PRETORIA, Gauteng — The Financial Sector Conduct Authority (FSCA) has intensified its retirement funds non-compliance crackdown, forming a formidable multi-agency alliance with the Hawks, the National Prosecuting Authority (NPA), and the National Treasury. This coordinated enforcement strategy is designed to prosecute employers who systematically fail to remit mandatory pension contributions, addressing a growing crisis that has seen the number of non-compliant companies triple since 2023.
Takalani Lukhaimane, Manager of Retirement Funds Frontline Supervision at the FSCA, detailed the alarming scope of the issue. As of June 30, regulatory data revealed that 16,500 employers have violated the Pension Funds Act. These defaults have generated approximately 8.3 billion rand in total arrears, directly affecting the retirement savings of roughly 600,000 fund members. While the authority has successfully recovered 1 billion rand over the past three years, the underlying problem continues to escalate in specific industries.
The financial strain is unevenly distributed across the economy. Municipalities are responsible for 20% of the total arrears, reflecting the well-documented financial distress within local government. The remaining 80% is concentrated within bargaining councils, heavily impacting sectors reliant on contract labor. The automotive industry, private security, contract cleaning, and the struggling clothing manufacturing sector are among the most severely affected.

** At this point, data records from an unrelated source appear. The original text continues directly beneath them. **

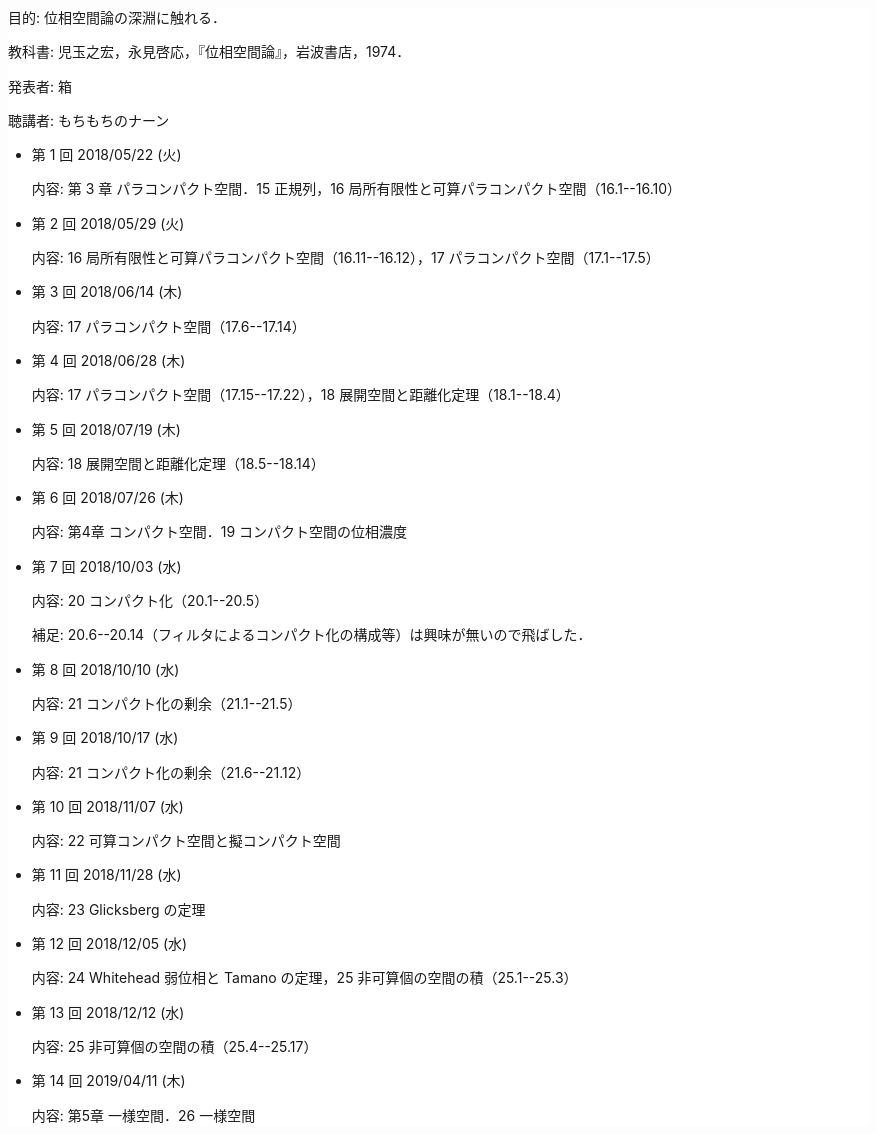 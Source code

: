 目的: 位相空間論の深淵に触れる．

教科書: 児玉之宏，永見啓応，『位相空間論』，岩波書店，1974．

発表者: 箱

聴講者: もちもちのナーン

* 第 1 回 2018/05/22 (火)

  内容: 第 3 章 パラコンパクト空間．15 正規列，16 局所有限性と可算パラコンパクト空間（16.1--16.10）

* 第 2 回 2018/05/29 (火)

  内容: 16 局所有限性と可算パラコンパクト空間（16.11--16.12），17 パラコンパクト空間（17.1--17.5）

* 第 3 回 2018/06/14 (木)

  内容: 17 パラコンパクト空間（17.6--17.14）

* 第 4 回 2018/06/28 (木)

  内容: 17 パラコンパクト空間（17.15--17.22），18 展開空間と距離化定理（18.1--18.4）

* 第 5 回 2018/07/19 (木)

  内容: 18 展開空間と距離化定理（18.5--18.14）

* 第 6 回 2018/07/26 (木)

  内容: 第4章 コンパクト空間．19 コンパクト空間の位相濃度

* 第 7 回 2018/10/03 (水)
  
  内容: 20 コンパクト化（20.1--20.5）
  
  補足: 20.6--20.14（フィルタによるコンパクト化の構成等）は興味が無いので飛ばした．

* 第 8 回 2018/10/10 (水)

  内容: 21 コンパクト化の剰余（21.1--21.5）

* 第 9 回 2018/10/17 (水)

  内容: 21 コンパクト化の剰余（21.6--21.12）

* 第 10 回 2018/11/07 (水)

  内容: 22 可算コンパクト空間と擬コンパクト空間

* 第 11 回 2018/11/28 (水)

  内容: 23 Glicksberg の定理

* 第 12 回 2018/12/05 (水)

  内容: 24 Whitehead 弱位相と Tamano の定理，25 非可算個の空間の積（25.1--25.3）

* 第 13 回 2018/12/12 (水)

  内容: 25 非可算個の空間の積（25.4--25.17）

* 第 14 回 2019/04/11 (木)

  内容: 第5章 一様空間．26 一様空間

Regulatory frameworks are clear: employers are legally required to submit contributions within seven days of payday, and any contravention lasting beyond 90 days must be reported to the police. However, Lukhaimane highlighted shocking instances where arrears have accumulated for up to 26 years. Such extreme delays severely complicate recovery efforts. Consequently, punitive late-payment interest—designed to place members in the financial position they would have occupied had the funds been properly invested—now constitutes 45% of the total 8.3 billion rand debt, overshadowing the actual capital shortfall.
The human cost is underscored by the latest published list of the 6,000 worst-offending entities. At the top of the private sector list is Ezinga Panel Beaters, located in Delareyville, North West, which has accumulated 314 months of unpaid contributions. In the public sector, the Msunduzi Local Municipality stands out with 272 months—nearly 23 years—of outstanding arrears.
The ripple effects of this non-compliance extend far beyond immediate financial loss. For individual workers, missed payments mean a permanent loss of compound interest and investment growth. Furthermore, it jeopardizes ancillary insured benefits, such as death and disability payouts, leaving dependents vulnerable. On a macroeconomic level, a weakened formal retirement system forces the state to absorb a heavier burden for social security grants in the future. It also starves the broader financial sector and critical national infrastructure projects of vital, long-term investment capital.
The FSCA remains steadfast in its mandate to hold retirement fund boards of trustees accountable, demanding rigorous recovery actions to protect workers’ savings and preserve the long-term integrity of South Africa’s retirement landscape.